At New Relic, we’ve built some critical parts of our pipeline with Apache Kafka. Over the years, we’ve hit plenty of issues and devised best practices for managing our Kafka clusters. And we’ve learned a lot about how Kafka works—both effectively and not so effectively—along the way.
One fundamental problem we’ve encountered involves Kafka’s consumer auto commit configuration—specifically, how data loss or data duplications can occur when the consumer service experiences an out of memory (OOM) kill or some other type of hard shutdown.
Let me explain this behavior and what it means for Kafka users.
(Note: This post assumes familiarity with the basics of Kafka, including producer and consumer groups, topic partitions, and offsets.)
A look at the problem
Every message your producers send to a Kafka partition has an offset—a sequential index number that identifies each message. To keep track of which messages have already been processed, your consumer needs to commit the offsets of the messages that were processed.
Unless you’re manually triggering commits, you’re most likely using the Kafka consumer auto commit mechanism. Auto commit is enabled out of the box and by default commits every five seconds.
For a simple data transformation service, “processed” means, simply, that a message has come in and been transformed and then produced back to Kafka. For any other scenario, we’d consider the message to be unprocessed. This is important because if you consume
<InputMessage>, but your service dies before managing to produce
<TransformedMessage>, you don’t want to commit the offset for that input message—you need to let it get picked up again.

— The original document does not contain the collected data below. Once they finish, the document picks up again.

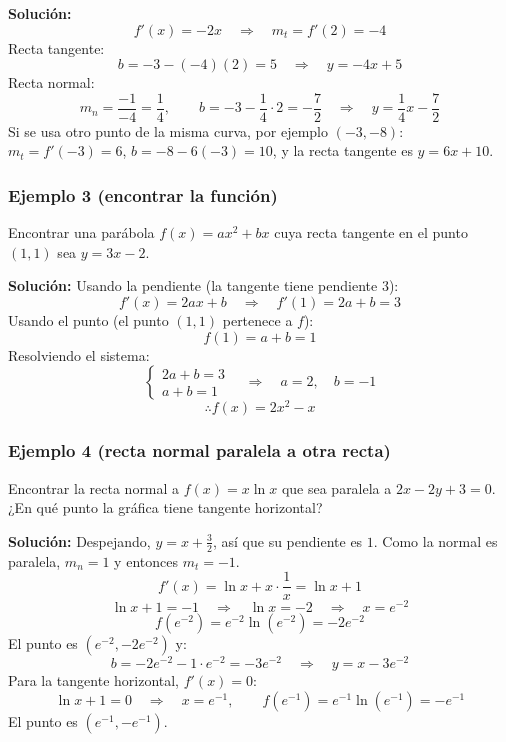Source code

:\documentclass[12pt]{article}
\begin{document}
\textbf{Solución:}
\[
f'(x) = -2x \quad \Rightarrow \quad m_t = f'(2) = -4
\]
Recta tangente:
\[
b = -3 - (-4)(2) = 5 \quad \Rightarrow \quad y = -4x + 5
\]
Recta normal:
\[
m_n = \frac{-1}{-4} = \frac{1}{4}, \qquad b = -3 - \frac{1}{4} \cdot 2 = -\frac{7}{2} \quad \Rightarrow \quad y = \frac{1}{4}x - \frac{7}{2}
\]
Si se usa otro punto de la misma curva, por ejemplo $(-3, -8)$: $m_t = f'(-3) = 6$, $b = -8 - 6(-3) = 10$, y la recta tangente es $y = 6x + 10$.



\subsubsection{Ejemplo 3 (encontrar la función)}


Encontrar una parábola $f(x) = ax^2 + bx$ cuya recta tangente en el punto $(1, 1)$ sea $y = 3x - 2$.

\textbf{Solución:} Usando la pendiente (la tangente tiene pendiente $3$):
\[
f'(x) = 2ax + b \quad \Rightarrow \quad f'(1) = 2a + b = 3
\]
Usando el punto (el punto $(1, 1)$ pertenece a $f$):
\[
f(1) = a + b = 1
\]
Resolviendo el sistema:
\[
\begin{cases}
2a + b = 3 \\
a + b = 1
\end{cases}
\quad \Rightarrow \quad a = 2, \quad b = -1
\]
\[
\therefore f(x) = 2x^2 - x
\]



\subsubsection{Ejemplo 4 (recta normal paralela a otra recta)}


Encontrar la recta normal a $f(x) = x \ln x$ que sea paralela a $2x - 2y + 3 = 0$. ¿En qué punto la gráfica tiene tangente horizontal?

\textbf{Solución:} Despejando, $y = x + \frac{3}{2}$, así que su pendiente es $1$. Como la normal es paralela, $m_n = 1$ y entonces $m_t = -1$.
\[
f'(x) = \ln x + x \cdot \frac{1}{x} = \ln x + 1
\]
\[
\ln x + 1 = -1 \quad \Rightarrow \quad \ln x = -2 \quad \Rightarrow \quad x = e^{-2}
\]
\[
f(e^{-2}) = e^{-2} \ln(e^{-2}) = -2e^{-2}
\]
El punto es $(e^{-2}, -2e^{-2})$ y:
\[
b = -2e^{-2} - 1 \cdot e^{-2} = -3e^{-2} \quad \Rightarrow \quad y = x - 3e^{-2}
\]
Para la tangente horizontal, $f'(x) = 0$:
\[
\ln x + 1 = 0 \quad \Rightarrow \quad x = e^{-1}, \qquad f(e^{-1}) = e^{-1}\ln(e^{-1}) = -e^{-1}
\]
El punto es $(e^{-1}, -e^{-1})$.
\end{document}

This gets to the root of our problem because, unfortunately, that’s not how auto commits work. The Kafka consumer has no idea what you do with the message, and it’s much more nonchalant about committing offsets. As far as the consumer is concerned, as soon as a message is pulled in, it’s “processed.”
So now imagine that your consumer has pulled in 1,000 messages and buffered them into memory. Then an auto commit fires, committing the offsets for those 1,000 messages. However, say your service has now used too much memory and is promptly shut down by an OOM kill signal before all the messages are processed. Hundreds of those messages will never be processed. That’s data loss.
The inverse situation is also possible. You could successfully process those 1,000 messages and then experience a hard shut down before committing the offsets. In this scenario, you’ll re-process hundreds of messages on another instance after your consumers rebalance. That’s data duplication.
Ok, so what can I do about it?
The bad news is that there aren’t any easy fixes here. Fundamentally, this is a problem of weak consistency guarantees. What all Kafka users want is exactly-once processing—a guarantee that you will consume and process messages exactly once. Kafka version 0.11 attempts to solve this problem and has made things slightly better. It’s possible to write an exactly-once pipeline with Kafka 0.11, but to do exactly-once consumption, you need to implement your own transactional semantics in your consumers to tell Kafka when you’re done processing (or roll back if things go wrong).
Additionally, in our testing, we found that the transactional model for message production in Kafka 0.11 didn’t process messages as quickly as we needed it to, taking up to 10 – 100 milliseconds per message. That’s a lot of additional latency that we can’t afford to incur.
Another option would be to “roll your own” exactly-once strategy that would automatically commit offsets only for messages that had reached the end of the processing pipeline. This is a recommendation only for the bravest types out there, as getting this right is pretty hard, and you may cause more problems than you solve.
And there’s always the option to accept the risk of data loss or duplication. Sadly, this is the option that many Kafka users choose, but it’s not always an unreasonable choice. The amount of data you’d actually lose or duplicate in one of these scenarios is relatively small; the auto commit should only be a few seconds off from the actual last committed message. (Your throughout levels are probably the best indicator of how much duplication or loss you’d see). The frequency of occurrence should also be low—ideally your Kafka consumer services aren’t getting regular OOM kill signals.
So, compared to the engineering cost of solving this problem in all of your Kafka consumer services, this may just be a risk that you live with if the the data you work with permits a small amount of loss. Of course, you can always mitigate the risk by building reliable services.
As I said, we have a lot of experience at New Relic managing Kafka clusters. We’ve discovered that building highly reliable services gets tougher as we scale to handle massive data volumes, and we’ve made some practical decisions about how we handle this particular flaw in Kafka should one of our services ever experience a hard shutdown.
In the cases where you accept the risk of data loss, take the following steps to minimize it:
- Be aware of this problem, and document it in your risk matrix.
- Make sure your services are stable. Alert on your service’s SIGKILLs and OOMs.
- When building new services, consider using a streaming system that solves this problem for you right out of the box.